Lala dalam peringatan Hari Disabilitas Internasional itu juga mendesak agar Pemkot Bandung bisa memperhatikan akses disabilitas di masjid, khususnya Masjid Raya Bandung. Ia menyoroti soal penggunaan kursi roda disabilitas.
"Katanya kursi roda ini kan banyak najisnya, tidak bisa masuk masjid kan. Tapi, kami juga punya hak untuk beribadah. Kalau dianggap najis, ya sediakan dong buat disabilitas kursi roda yang suci," ucap Lala.
Usai mengkritik akses di rumah ibadah, Lala juga menceritakan kesulitannya saat mengantar anaknya terapi. Kendaraan umum di Kota Bandung saat ini masih jauh dari kata ramah disabilitas. Lala kerap kerepotan.
"Saya kalau fisioterapi naik angkot, itu sulit. Ada juga bus Damri yang ramah disabilitas, itu pun hanya tiga unit. Dan, harus menunggu lama. Sedangkan terapi kan terjadwal," ucap Lala.
Lebih lanjut, perempuan tiga anak itu menilai pelayanan di rumah sakit juga belum ramah.
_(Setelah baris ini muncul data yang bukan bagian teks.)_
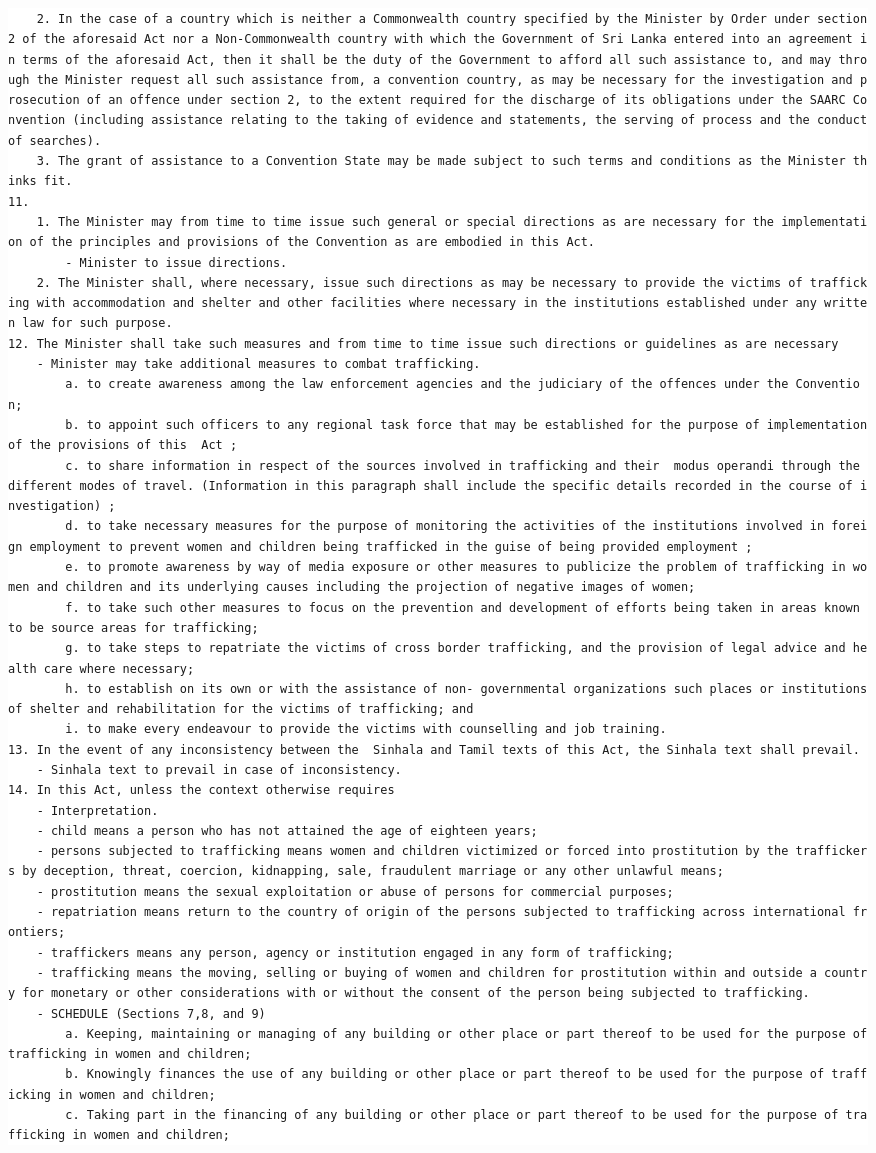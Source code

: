         2. In the case of a country which is neither a Commonwealth country specified by the Minister by Order under section 2 of the aforesaid Act nor a Non-Commonwealth country with which the Government of Sri Lanka entered into an agreement in terms of the aforesaid Act, then it shall be the duty of the Government to afford all such assistance to, and may through the Minister request all such assistance from, a convention country, as may be necessary for the investigation and prosecution of an offence under section 2, to the extent required for the discharge of its obligations under the SAARC Convention (including assistance relating to the taking of evidence and statements, the serving of process and the conduct of searches).
        3. The grant of assistance to a Convention State may be made subject to such terms and conditions as the Minister thinks fit.
    11. 
        1. The Minister may from time to time issue such general or special directions as are necessary for the implementation of the principles and provisions of the Convention as are embodied in this Act.
            - Minister to issue directions.
        2. The Minister shall, where necessary, issue such directions as may be necessary to provide the victims of trafficking with accommodation and shelter and other facilities where necessary in the institutions established under any written law for such purpose.
    12. The Minister shall take such measures and from time to time issue such directions or guidelines as are necessary
        - Minister may take additional measures to combat trafficking.
            a. to create awareness among the law enforcement agencies and the judiciary of the offences under the Convention;
            b. to appoint such officers to any regional task force that may be established for the purpose of implementation of the provisions of this  Act ;
            c. to share information in respect of the sources involved in trafficking and their  modus operandi through the different modes of travel. (Information in this paragraph shall include the specific details recorded in the course of investigation) ;
            d. to take necessary measures for the purpose of monitoring the activities of the institutions involved in foreign employment to prevent women and children being trafficked in the guise of being provided employment ;
            e. to promote awareness by way of media exposure or other measures to publicize the problem of trafficking in women and children and its underlying causes including the projection of negative images of women;
            f. to take such other measures to focus on the prevention and development of efforts being taken in areas known to be source areas for trafficking;
            g. to take steps to repatriate the victims of cross border trafficking, and the provision of legal advice and health care where necessary;
            h. to establish on its own or with the assistance of non- governmental organizations such places or institutions of shelter and rehabilitation for the victims of trafficking; and
            i. to make every endeavour to provide the victims with counselling and job training.
    13. In the event of any inconsistency between the  Sinhala and Tamil texts of this Act, the Sinhala text shall prevail.
        - Sinhala text to prevail in case of inconsistency.
    14. In this Act, unless the context otherwise requires
        - Interpretation.
        - child means a person who has not attained the age of eighteen years;
        - persons subjected to trafficking means women and children victimized or forced into prostitution by the traffickers by deception, threat, coercion, kidnapping, sale, fraudulent marriage or any other unlawful means;
        - prostitution means the sexual exploitation or abuse of persons for commercial purposes;
        - repatriation means return to the country of origin of the persons subjected to trafficking across international frontiers;
        - traffickers means any person, agency or institution engaged in any form of trafficking;
        - trafficking means the moving, selling or buying of women and children for prostitution within and outside a country for monetary or other considerations with or without the consent of the person being subjected to trafficking.
        - SCHEDULE (Sections 7,8, and 9)
            a. Keeping, maintaining or managing of any building or other place or part thereof to be used for the purpose of trafficking in women and children;
            b. Knowingly finances the use of any building or other place or part thereof to be used for the purpose of trafficking in women and children;
            c. Taking part in the financing of any building or other place or part thereof to be used for the purpose of trafficking in women and children;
Disabilitas kerap mendapatkan pelayanan yang sama karena menggunakan BPJS. Antrean yang lama membuat terapi tak berjalan efektif.
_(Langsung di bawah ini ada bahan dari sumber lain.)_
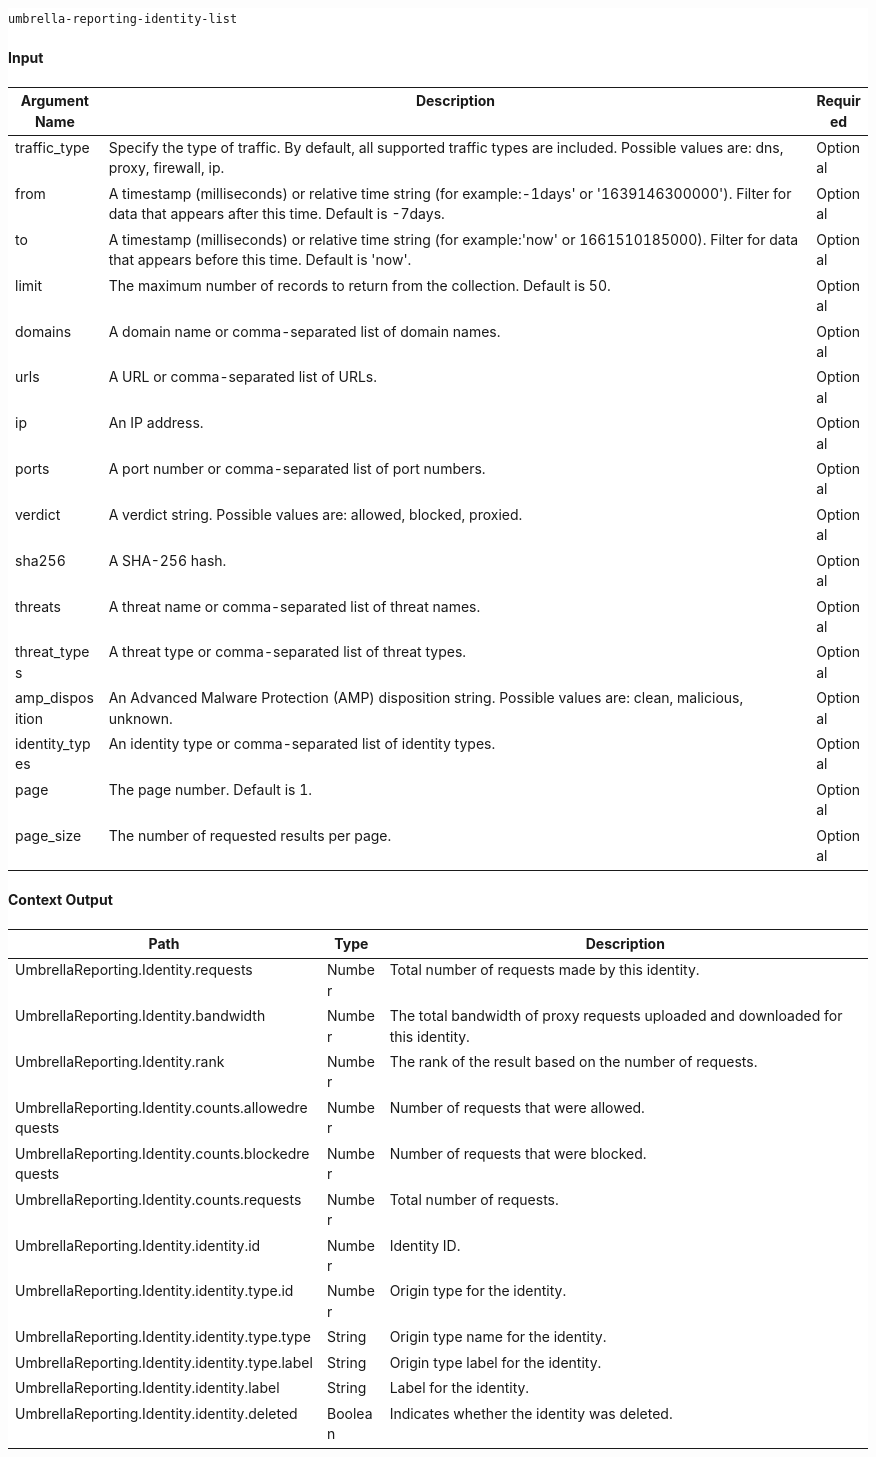 `umbrella-reporting-identity-list`
#### Input

| **Argument Name** | **Description** | **Required** |
| --- | --- | --- |
| traffic_type | Specify the type of traffic. By default, all supported traffic types are included. Possible values are: dns, proxy, firewall, ip. | Optional | 
| from | A timestamp (milliseconds) or relative time string (for example:-1days' or '1639146300000'). Filter for data that appears after this time. Default is -7days. | Optional | 
| to | A timestamp (milliseconds) or relative time string (for example:'now' or 1661510185000). Filter for data that appears before this time. Default is 'now'. | Optional | 
| limit | The maximum number of records to return from the collection. Default is 50. | Optional | 
| domains | A domain name or comma-separated list of domain names. | Optional | 
| urls | A URL or comma-separated list of URLs. | Optional | 
| ip | An IP address. | Optional | 
| ports | A port number or comma-separated list of port numbers. | Optional | 
| verdict | A verdict string. Possible values are: allowed, blocked, proxied. | Optional | 
| sha256 | A SHA-256 hash. | Optional | 
| threats | A threat name or comma-separated list of threat names. | Optional | 
| threat_types | A threat type or comma-separated list of threat types. | Optional | 
| amp_disposition | An Advanced Malware Protection (AMP) disposition string. Possible values are: clean, malicious, unknown. | Optional | 
| identity_types | An identity type or comma-separated list of identity types. | Optional | 
| page | The page number. Default is 1. | Optional | 
| page_size | The number of requested results per page. | Optional | 


#### Context Output

| **Path** | **Type** | **Description** |
| --- | --- | --- |
| UmbrellaReporting.Identity.requests | Number | Total number of requests made by this identity. | 
| UmbrellaReporting.Identity.bandwidth | Number | The total bandwidth of proxy requests uploaded and downloaded for this identity. | 
| UmbrellaReporting.Identity.rank | Number | The rank of the result based on the number of requests. | 
| UmbrellaReporting.Identity.counts.allowedrequests | Number | Number of requests that were allowed. | 
| UmbrellaReporting.Identity.counts.blockedrequests | Number | Number of requests that were blocked. | 
| UmbrellaReporting.Identity.counts.requests | Number | Total number of requests. | 
| UmbrellaReporting.Identity.identity.id | Number | Identity ID. | 
| UmbrellaReporting.Identity.identity.type.id | Number | Origin type for the identity. | 
| UmbrellaReporting.Identity.identity.type.type | String | Origin type name for the identity. | 
| UmbrellaReporting.Identity.identity.type.label | String | Origin type label for the identity. | 
| UmbrellaReporting.Identity.identity.label | String | Label for the identity. | 
| UmbrellaReporting.Identity.identity.deleted | Boolean | Indicates whether the identity was deleted. |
"Malas antre. Jadi kita ke klinik swasta. Nggak semua anak disabilitas itu tajir," kata Lala.
Kritik Lala tak berhenti di situ, ia juga menilai banyak kebijakan yang keliru. Pemerintah melalui Dinsos, menurut Lala, menganggap disabilitas sebagai orang yang harus dikasihani. Padahal, lanjut dia, teman-teman disabilitas hanya ingin dihargai dan mendapatkan hak yang sama.
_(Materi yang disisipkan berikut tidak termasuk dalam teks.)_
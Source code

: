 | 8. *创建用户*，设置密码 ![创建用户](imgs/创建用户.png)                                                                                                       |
"Kalau di Dinsos kesannya itu bantuan, bahkan kita disamakan dengan fakir miskin, gelandangan, anak punk dan lainnya. Bantuan sembako, sembako mulu. Kami tidak ingin, kami ingin dihargai," ucapnya.
Lala bersama kawan-kawannya mengoreksi soal isi perwal. Ia mendorong agar adanya revisi ada perubahan dari isi perwal tersebut.
"Harusnya, dalam pembuatan perwal itu melibatkan kawan-kawan disabilitas," ucap perempuan yang saat ini sedang merintis yayasan keluarga difabel.
Awal Perjuangan
Yayasan yang tengah dirintis Lala itu belum memiliki nama. Lala punya mimpi agar masyarakat dan pemerintah bisa memahami hak disabilitas. Selama ini, ia mengaku kerap melihat praktik-praktik di kehidupan masyarakat yang mendiskriminasi disabilitas.
"Ada ibu hamil, lihat anak yang berkebutuhan khusus langsung elus-elus perut. Harusnya ini tidak terjadi," kata Lala.
Lala sejatinya sempat mengalami pergulatan batin saat anak pertamanya, Alanis mengalami kelumpuhan otak. Ia sempat menolak kenyataan bahwa anaknya cerebal palsy. Perlahan Lala bangkit. Hari demi hari ia renungi apa yang dialami anaknya.
"Akhirnya, saya bisa menerima anak saya sepenuh hati. Itu prosesnya setahun," tutur Lala.
Lala punya cara tersendiri untuk bisa menerima pemberian Tuhan. Ia memilih untuk rajin membawa anaknya ke luar rumah. Hal ini dilakukan sebagai obat dalam hidupnya.
"Saya harus rajin bawa anak keluar. Jadi, sekarang sudah biasa saja. Saya ingin memberitahu atau mengedukasi masyarakat melalui ini," tutur Lala.
Sementara itu, Ketua DPRD Kota Bandung Tedy Rusmawan mengaku banyak menerima masukan dari kawan-kawan disabilitas, seperti peranan Dinsos dan akses di fasilitas publik untuk disabilitas.
"Soal perwal memang masih banyak yang harus disempurnakan. Regulasi ini sangat penting, kami pasti akan kritisi juga dan sampaikan ke eksekutif," kata Tedy di Cikapundung River Spot.
Lebih lanjut, Tedy mendorong agar Pemkot Bandung punya road map tentang pembangunan infrastruktur yang ramah disabilitas, dari mulai trotoar hingga akses di rumah ibadah. Ia mendesak pemkot agar bisa menciptakan Bandung yang ramah disabilitas.